In the past several years we have been stretched to practice democracy in order to make financial decisions that increased dues to improve our systems. In essence, we increased the “taxes” for living here. And the homeowners had to vote these increases, approve the work projects, and live with the decisions of the majority.
What we have learned:
Democracy is worth practicing. Democracy requires living in the tension of difficult conversations. It is worth hearing out neighbors who disagree so we can find points of longer lasting agreement. Many of us have lived here for decades – it is worth maintaining civility, and not burning bridges. Someone who was shouting at us three years ago (who probably doesn’t even remember doing so) was helping to stain the beach steps last summer.

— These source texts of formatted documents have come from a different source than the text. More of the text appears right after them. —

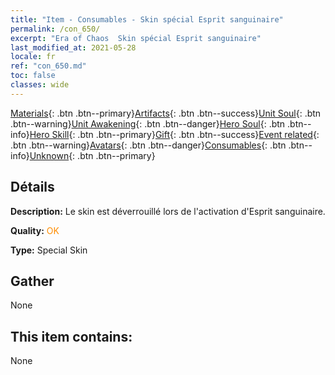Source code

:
 ```yaml
---
title: "Item - Consumables - Skin spécial Esprit sanguinaire"
permalink: /con_650/
excerpt: "Era of Chaos  Skin spécial Esprit sanguinaire"
last_modified_at: 2021-05-28
locale: fr
ref: "con_650.md"
toc: false
classes: wide
---
```

 [Materials](/ItemsFR/){: .btn .btn--primary}[Artifacts](/ItemsFR/Artifacts/){: .btn .btn--success}[Unit Soul](/ItemsFR/UnitSoul/){: .btn .btn--warning}[Unit Awakening](/ItemsFR/UnitAwakening/){: .btn .btn--danger}[Hero Soul](/ItemsFR/HeroSoul/){: .btn .btn--info}[Hero Skill](/ItemsFR/HeroSkill/){: .btn .btn--primary}[Gift](/ItemsFR/Gift/){: .btn .btn--success}[Event related](/ItemsFR/Events/){: .btn .btn--warning}[Avatars](/ItemsFR/Avatars/){: .btn .btn--danger}[Consumables](/ItemsFR/Consumables/){: .btn .btn--info}[Unknown](/ItemsFR/Unknown/){: .btn .btn--primary}

## Détails
 **Description:** Le skin est déverrouillé lors de l'activation d'Esprit sanguinaire.

 **Quality:** <span style="color: #FF8C00">OK</span>

 **Type:** Special Skin

## Gather

  None

## This item contains:

  None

Democracy is relational. People understand, or are willing to be educated to understand, that water usage is about “us” not “them” – that the management of water use for our gardens and our households is linked because we take care of a common well. This is easier because we are a small unit of democracy, but even large democracies must care about relationships if they are going to work over the long haul.
Democracy is intentional. Democracy is a craft, a social art form. We are the practitioners of this art-form and we practice democracy by never giving up our kratia – our power. There is always a point of empowerment. It may be minuscule, but it is a crack in the system where the light gets in.
And how interesting that the word democracy, that floats so freely off the tongues of those eroding it, actually means “power to the people.” Let’s be that kind of mole – that keeps popping up demanding what is ours! Our power, our communities, our institutions, our governments.